*Task item*: For each line below that holds "normalsize", return the line as it stands.

++++

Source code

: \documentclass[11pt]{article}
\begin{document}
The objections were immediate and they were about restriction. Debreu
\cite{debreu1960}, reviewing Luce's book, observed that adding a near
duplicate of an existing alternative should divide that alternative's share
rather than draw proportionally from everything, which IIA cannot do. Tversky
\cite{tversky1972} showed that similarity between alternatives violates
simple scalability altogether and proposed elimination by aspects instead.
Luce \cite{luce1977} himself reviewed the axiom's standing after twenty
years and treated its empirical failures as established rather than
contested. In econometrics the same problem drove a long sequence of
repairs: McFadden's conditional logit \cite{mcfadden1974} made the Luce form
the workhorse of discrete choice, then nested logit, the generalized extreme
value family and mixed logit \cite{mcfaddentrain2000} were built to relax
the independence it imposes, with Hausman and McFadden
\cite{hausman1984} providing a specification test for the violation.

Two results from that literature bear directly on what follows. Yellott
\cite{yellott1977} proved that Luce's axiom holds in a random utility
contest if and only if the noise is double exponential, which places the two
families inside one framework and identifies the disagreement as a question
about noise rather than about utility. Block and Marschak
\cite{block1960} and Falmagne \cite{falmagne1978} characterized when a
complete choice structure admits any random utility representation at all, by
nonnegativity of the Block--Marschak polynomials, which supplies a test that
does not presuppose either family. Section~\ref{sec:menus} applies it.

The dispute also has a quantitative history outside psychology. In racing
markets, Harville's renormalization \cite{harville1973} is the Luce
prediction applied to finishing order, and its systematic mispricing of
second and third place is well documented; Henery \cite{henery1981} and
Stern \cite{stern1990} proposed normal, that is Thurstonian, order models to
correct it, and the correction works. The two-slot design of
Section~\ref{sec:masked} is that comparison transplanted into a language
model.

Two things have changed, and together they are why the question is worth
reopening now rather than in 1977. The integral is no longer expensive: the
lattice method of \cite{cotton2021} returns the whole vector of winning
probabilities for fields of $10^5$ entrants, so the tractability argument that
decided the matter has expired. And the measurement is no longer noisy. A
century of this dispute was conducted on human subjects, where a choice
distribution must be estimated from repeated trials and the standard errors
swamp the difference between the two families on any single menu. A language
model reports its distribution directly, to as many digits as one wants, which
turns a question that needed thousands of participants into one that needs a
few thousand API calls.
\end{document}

++++

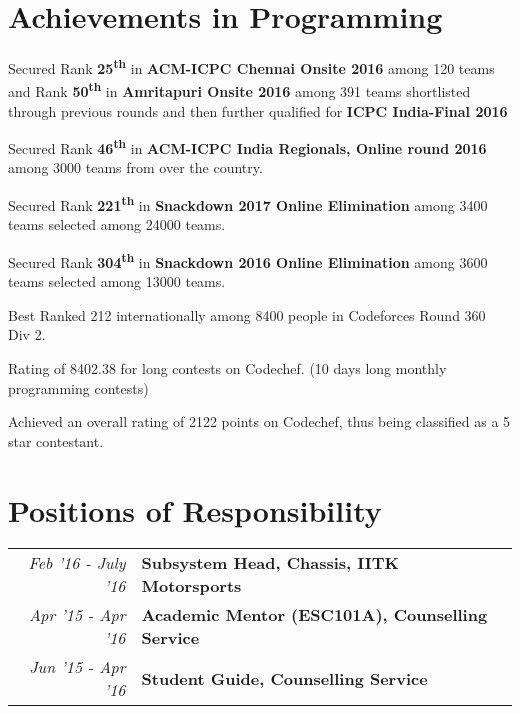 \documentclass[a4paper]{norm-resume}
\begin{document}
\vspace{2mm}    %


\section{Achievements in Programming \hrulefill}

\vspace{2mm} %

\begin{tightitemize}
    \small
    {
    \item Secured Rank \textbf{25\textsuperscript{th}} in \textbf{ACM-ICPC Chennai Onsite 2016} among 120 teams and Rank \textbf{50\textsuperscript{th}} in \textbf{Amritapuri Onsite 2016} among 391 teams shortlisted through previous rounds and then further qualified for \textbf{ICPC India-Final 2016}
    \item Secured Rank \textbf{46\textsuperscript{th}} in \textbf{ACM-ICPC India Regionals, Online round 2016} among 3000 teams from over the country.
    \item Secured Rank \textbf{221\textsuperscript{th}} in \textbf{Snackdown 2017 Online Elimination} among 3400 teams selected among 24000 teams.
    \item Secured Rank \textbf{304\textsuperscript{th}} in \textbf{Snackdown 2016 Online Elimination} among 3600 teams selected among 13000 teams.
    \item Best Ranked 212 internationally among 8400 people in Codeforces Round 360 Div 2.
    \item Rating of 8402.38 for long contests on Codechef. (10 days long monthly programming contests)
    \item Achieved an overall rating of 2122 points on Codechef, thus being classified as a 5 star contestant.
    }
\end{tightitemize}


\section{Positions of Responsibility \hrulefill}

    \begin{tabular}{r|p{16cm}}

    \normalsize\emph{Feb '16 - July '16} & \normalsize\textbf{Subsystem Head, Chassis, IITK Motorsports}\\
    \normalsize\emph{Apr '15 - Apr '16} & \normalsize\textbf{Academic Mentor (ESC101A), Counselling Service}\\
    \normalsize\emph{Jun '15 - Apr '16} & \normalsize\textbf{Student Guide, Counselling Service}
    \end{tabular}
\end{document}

++++

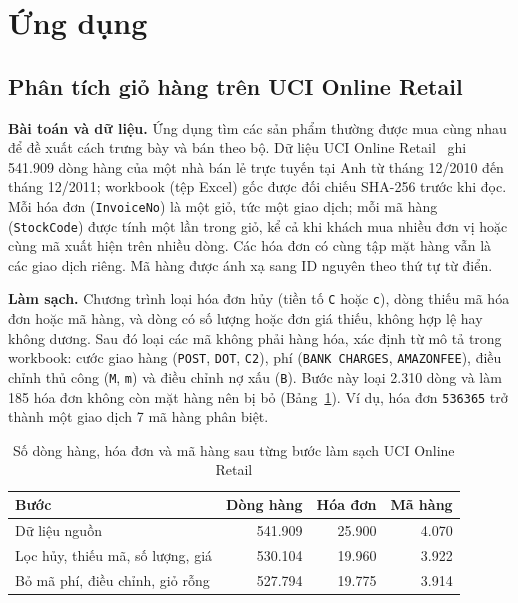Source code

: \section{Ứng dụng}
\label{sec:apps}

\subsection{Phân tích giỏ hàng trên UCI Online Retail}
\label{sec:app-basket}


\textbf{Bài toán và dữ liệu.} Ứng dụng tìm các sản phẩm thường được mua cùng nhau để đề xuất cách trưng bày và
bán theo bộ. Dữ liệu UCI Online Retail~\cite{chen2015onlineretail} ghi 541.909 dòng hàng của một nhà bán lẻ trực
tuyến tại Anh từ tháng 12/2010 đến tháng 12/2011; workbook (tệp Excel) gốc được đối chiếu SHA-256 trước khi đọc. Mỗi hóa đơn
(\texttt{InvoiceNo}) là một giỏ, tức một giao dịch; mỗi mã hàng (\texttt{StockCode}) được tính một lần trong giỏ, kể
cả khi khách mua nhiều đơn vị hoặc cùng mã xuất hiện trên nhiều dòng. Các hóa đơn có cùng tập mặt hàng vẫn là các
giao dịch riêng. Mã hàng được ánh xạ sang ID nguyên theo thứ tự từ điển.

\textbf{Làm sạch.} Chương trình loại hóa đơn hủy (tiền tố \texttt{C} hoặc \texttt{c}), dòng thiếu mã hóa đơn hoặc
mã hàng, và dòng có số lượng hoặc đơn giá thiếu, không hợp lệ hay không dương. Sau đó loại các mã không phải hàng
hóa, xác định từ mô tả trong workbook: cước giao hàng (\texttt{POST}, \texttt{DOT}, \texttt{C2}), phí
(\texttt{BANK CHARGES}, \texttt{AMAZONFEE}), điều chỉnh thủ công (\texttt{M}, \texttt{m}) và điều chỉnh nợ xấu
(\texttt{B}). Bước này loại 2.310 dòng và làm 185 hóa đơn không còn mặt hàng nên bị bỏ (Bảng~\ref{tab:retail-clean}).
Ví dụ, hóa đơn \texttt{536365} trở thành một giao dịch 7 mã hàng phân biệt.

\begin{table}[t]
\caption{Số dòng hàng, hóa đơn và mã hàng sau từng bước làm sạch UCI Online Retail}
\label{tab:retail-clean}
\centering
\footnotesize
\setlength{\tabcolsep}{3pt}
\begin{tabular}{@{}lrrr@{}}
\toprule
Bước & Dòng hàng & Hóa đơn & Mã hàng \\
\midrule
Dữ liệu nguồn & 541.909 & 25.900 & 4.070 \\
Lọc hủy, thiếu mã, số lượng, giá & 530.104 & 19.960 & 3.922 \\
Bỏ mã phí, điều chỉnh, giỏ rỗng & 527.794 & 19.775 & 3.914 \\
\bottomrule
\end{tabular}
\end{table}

++++

*Answer to this exercise*:
    \normalsize\emph{Feb '16 - July '16} & \normalsize\textbf{Subsystem Head, Chassis, IITK Motorsports}\\
    \normalsize\emph{Apr '15 - Apr '16} & \normalsize\textbf{Academic Mentor (ESC101A), Counselling Service}\\
    \normalsize\emph{Jun '15 - Apr '16} & \normalsize\textbf{Student Guide, Counselling Service}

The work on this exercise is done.